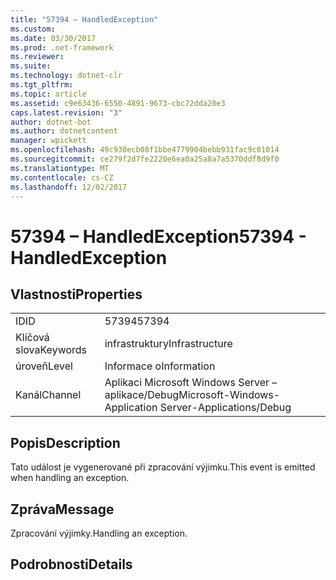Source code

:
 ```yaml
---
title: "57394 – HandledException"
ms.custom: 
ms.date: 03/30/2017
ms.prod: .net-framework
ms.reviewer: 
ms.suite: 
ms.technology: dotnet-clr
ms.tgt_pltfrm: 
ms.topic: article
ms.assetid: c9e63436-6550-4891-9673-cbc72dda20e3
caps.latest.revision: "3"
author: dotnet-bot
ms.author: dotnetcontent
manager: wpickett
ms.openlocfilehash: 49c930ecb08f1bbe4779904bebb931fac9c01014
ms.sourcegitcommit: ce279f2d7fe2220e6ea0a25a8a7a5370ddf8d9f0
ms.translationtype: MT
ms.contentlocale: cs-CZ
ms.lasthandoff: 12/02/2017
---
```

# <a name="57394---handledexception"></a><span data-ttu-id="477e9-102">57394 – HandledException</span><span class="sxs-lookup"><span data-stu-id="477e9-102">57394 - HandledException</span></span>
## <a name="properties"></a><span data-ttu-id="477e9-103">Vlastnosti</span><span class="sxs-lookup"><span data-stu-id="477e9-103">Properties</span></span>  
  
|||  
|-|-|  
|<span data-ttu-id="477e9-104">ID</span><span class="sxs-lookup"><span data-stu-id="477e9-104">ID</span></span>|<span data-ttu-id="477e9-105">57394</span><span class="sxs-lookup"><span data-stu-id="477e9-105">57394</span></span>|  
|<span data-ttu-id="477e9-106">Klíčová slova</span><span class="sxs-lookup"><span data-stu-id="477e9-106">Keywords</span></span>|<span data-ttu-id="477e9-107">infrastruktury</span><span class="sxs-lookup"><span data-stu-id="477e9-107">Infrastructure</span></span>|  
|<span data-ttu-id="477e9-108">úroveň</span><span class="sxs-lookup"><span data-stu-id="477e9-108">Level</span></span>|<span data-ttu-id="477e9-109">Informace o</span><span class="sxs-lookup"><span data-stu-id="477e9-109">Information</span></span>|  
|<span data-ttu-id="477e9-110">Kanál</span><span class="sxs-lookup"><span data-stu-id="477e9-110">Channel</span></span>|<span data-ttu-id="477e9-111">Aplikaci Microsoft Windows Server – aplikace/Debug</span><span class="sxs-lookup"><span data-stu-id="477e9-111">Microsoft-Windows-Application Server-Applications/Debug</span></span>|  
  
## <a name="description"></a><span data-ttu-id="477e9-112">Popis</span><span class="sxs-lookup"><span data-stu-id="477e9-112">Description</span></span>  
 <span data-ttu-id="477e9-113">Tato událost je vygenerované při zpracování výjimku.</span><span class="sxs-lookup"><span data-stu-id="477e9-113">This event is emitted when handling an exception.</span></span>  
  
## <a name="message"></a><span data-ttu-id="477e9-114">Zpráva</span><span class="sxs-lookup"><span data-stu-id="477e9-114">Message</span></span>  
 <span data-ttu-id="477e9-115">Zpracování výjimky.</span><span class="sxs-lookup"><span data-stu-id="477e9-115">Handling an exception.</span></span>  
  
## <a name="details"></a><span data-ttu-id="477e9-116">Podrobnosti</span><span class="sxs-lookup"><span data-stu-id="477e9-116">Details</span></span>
● ● ● ● ●
- [Work to complete] Wherever a line holds the word "HandledException", copy that line out of the entries above.

- [Written solution]
title: "57394 – HandledException"
# <a name="57394---handledexception"></a><span data-ttu-id="477e9-102">57394 – HandledException</span><span class="sxs-lookup"><span data-stu-id="477e9-102">57394 - HandledException</span></span>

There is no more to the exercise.